#### [Try it]
Copy out each record below, exactly as given.

======== Task input ========

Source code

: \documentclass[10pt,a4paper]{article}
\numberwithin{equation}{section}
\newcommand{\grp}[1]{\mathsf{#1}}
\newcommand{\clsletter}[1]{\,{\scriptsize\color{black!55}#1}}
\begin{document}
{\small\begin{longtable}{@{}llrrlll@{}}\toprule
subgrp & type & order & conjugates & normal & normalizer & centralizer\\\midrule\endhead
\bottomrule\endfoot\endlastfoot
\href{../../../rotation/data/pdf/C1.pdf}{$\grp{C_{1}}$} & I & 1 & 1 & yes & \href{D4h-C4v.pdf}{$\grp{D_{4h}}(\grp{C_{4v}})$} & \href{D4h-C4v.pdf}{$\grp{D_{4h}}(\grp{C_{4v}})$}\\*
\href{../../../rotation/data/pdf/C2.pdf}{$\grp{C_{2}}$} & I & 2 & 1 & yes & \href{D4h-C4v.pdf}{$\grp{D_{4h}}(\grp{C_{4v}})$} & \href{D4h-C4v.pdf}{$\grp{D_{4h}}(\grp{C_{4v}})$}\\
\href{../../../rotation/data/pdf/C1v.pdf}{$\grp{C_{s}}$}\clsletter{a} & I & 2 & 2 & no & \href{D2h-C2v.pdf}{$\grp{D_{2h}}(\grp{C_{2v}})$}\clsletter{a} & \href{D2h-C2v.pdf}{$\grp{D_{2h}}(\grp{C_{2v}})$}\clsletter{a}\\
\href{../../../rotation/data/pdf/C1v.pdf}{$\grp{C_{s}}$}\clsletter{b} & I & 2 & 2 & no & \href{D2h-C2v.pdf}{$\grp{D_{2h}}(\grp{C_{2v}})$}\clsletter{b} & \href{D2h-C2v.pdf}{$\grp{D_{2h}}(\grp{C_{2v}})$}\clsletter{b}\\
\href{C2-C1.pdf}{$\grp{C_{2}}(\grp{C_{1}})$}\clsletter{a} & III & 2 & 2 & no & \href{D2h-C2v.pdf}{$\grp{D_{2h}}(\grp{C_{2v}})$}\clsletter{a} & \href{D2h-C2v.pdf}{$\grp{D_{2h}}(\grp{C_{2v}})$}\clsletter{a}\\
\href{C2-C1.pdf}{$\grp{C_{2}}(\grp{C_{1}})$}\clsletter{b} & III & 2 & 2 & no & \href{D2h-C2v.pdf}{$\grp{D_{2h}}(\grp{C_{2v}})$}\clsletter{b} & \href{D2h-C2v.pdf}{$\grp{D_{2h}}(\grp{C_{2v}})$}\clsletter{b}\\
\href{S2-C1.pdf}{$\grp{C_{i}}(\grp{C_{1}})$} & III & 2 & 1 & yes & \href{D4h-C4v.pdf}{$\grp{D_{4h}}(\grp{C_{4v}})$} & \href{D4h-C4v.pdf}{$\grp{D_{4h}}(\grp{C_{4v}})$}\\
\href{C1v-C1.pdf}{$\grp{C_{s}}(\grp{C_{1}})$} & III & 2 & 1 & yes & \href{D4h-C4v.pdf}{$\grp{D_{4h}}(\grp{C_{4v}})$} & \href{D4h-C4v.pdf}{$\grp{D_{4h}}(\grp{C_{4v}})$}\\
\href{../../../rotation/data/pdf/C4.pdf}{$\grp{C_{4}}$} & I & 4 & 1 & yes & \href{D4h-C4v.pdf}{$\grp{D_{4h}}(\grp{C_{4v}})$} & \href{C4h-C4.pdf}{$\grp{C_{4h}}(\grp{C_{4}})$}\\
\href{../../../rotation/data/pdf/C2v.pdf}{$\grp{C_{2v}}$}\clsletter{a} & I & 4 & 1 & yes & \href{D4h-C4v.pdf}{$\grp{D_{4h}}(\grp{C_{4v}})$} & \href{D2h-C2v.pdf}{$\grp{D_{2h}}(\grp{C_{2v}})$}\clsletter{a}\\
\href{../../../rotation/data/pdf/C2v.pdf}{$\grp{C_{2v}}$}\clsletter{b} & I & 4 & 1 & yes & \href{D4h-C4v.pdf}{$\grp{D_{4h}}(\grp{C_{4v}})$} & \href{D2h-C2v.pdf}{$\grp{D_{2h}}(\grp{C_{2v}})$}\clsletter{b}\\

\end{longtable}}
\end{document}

========

#### [Solved exercise]
Source code

: \documentclass[10pt,a4paper]{article}
\numberwithin{equation}{section}
\newcommand{\grp}[1]{\mathsf{#1}}
\newcommand{\clsletter}[1]{\,{\scriptsize\color{black!55}#1}}
\begin{document}
{\small\begin{longtable}{@{}llrrlll@{}}\toprule
subgrp & type & order & conjugates & normal & normalizer & centralizer\\\midrule\endhead
\bottomrule\endfoot\endlastfoot
\href{../../../rotation/data/pdf/C1.pdf}{$\grp{C_{1}}$} & I & 1 & 1 & yes & \href{D4h-C4v.pdf}{$\grp{D_{4h}}(\grp{C_{4v}})$} & \href{D4h-C4v.pdf}{$\grp{D_{4h}}(\grp{C_{4v}})$}\\*
\href{../../../rotation/data/pdf/C2.pdf}{$\grp{C_{2}}$} & I & 2 & 1 & yes & \href{D4h-C4v.pdf}{$\grp{D_{4h}}(\grp{C_{4v}})$} & \href{D4h-C4v.pdf}{$\grp{D_{4h}}(\grp{C_{4v}})$}\\
\href{../../../rotation/data/pdf/C1v.pdf}{$\grp{C_{s}}$}\clsletter{a} & I & 2 & 2 & no & \href{D2h-C2v.pdf}{$\grp{D_{2h}}(\grp{C_{2v}})$}\clsletter{a} & \href{D2h-C2v.pdf}{$\grp{D_{2h}}(\grp{C_{2v}})$}\clsletter{a}\\
\href{../../../rotation/data/pdf/C1v.pdf}{$\grp{C_{s}}$}\clsletter{b} & I & 2 & 2 & no & \href{D2h-C2v.pdf}{$\grp{D_{2h}}(\grp{C_{2v}})$}\clsletter{b} & \href{D2h-C2v.pdf}{$\grp{D_{2h}}(\grp{C_{2v}})$}\clsletter{b}\\
\href{C2-C1.pdf}{$\grp{C_{2}}(\grp{C_{1}})$}\clsletter{a} & III & 2 & 2 & no & \href{D2h-C2v.pdf}{$\grp{D_{2h}}(\grp{C_{2v}})$}\clsletter{a} & \href{D2h-C2v.pdf}{$\grp{D_{2h}}(\grp{C_{2v}})$}\clsletter{a}\\
\href{C2-C1.pdf}{$\grp{C_{2}}(\grp{C_{1}})$}\clsletter{b} & III & 2 & 2 & no & \href{D2h-C2v.pdf}{$\grp{D_{2h}}(\grp{C_{2v}})$}\clsletter{b} & \href{D2h-C2v.pdf}{$\grp{D_{2h}}(\grp{C_{2v}})$}\clsletter{b}\\
\href{S2-C1.pdf}{$\grp{C_{i}}(\grp{C_{1}})$} & III & 2 & 1 & yes & \href{D4h-C4v.pdf}{$\grp{D_{4h}}(\grp{C_{4v}})$} & \href{D4h-C4v.pdf}{$\grp{D_{4h}}(\grp{C_{4v}})$}\\
\href{C1v-C1.pdf}{$\grp{C_{s}}(\grp{C_{1}})$} & III & 2 & 1 & yes & \href{D4h-C4v.pdf}{$\grp{D_{4h}}(\grp{C_{4v}})$} & \href{D4h-C4v.pdf}{$\grp{D_{4h}}(\grp{C_{4v}})$}\\
\href{../../../rotation/data/pdf/C4.pdf}{$\grp{C_{4}}$} & I & 4 & 1 & yes & \href{D4h-C4v.pdf}{$\grp{D_{4h}}(\grp{C_{4v}})$} & \href{C4h-C4.pdf}{$\grp{C_{4h}}(\grp{C_{4}})$}\\
\href{../../../rotation/data/pdf/C2v.pdf}{$\grp{C_{2v}}$}\clsletter{a} & I & 4 & 1 & yes & \href{D4h-C4v.pdf}{$\grp{D_{4h}}(\grp{C_{4v}})$} & \href{D2h-C2v.pdf}{$\grp{D_{2h}}(\grp{C_{2v}})$}\clsletter{a}\\
\href{../../../rotation/data/pdf/C2v.pdf}{$\grp{C_{2v}}$}\clsletter{b} & I & 4 & 1 & yes & \href{D4h-C4v.pdf}{$\grp{D_{4h}}(\grp{C_{4v}})$} & \href{D2h-C2v.pdf}{$\grp{D_{2h}}(\grp{C_{2v}})$}\clsletter{b}\\

\end{longtable}}
\end{document}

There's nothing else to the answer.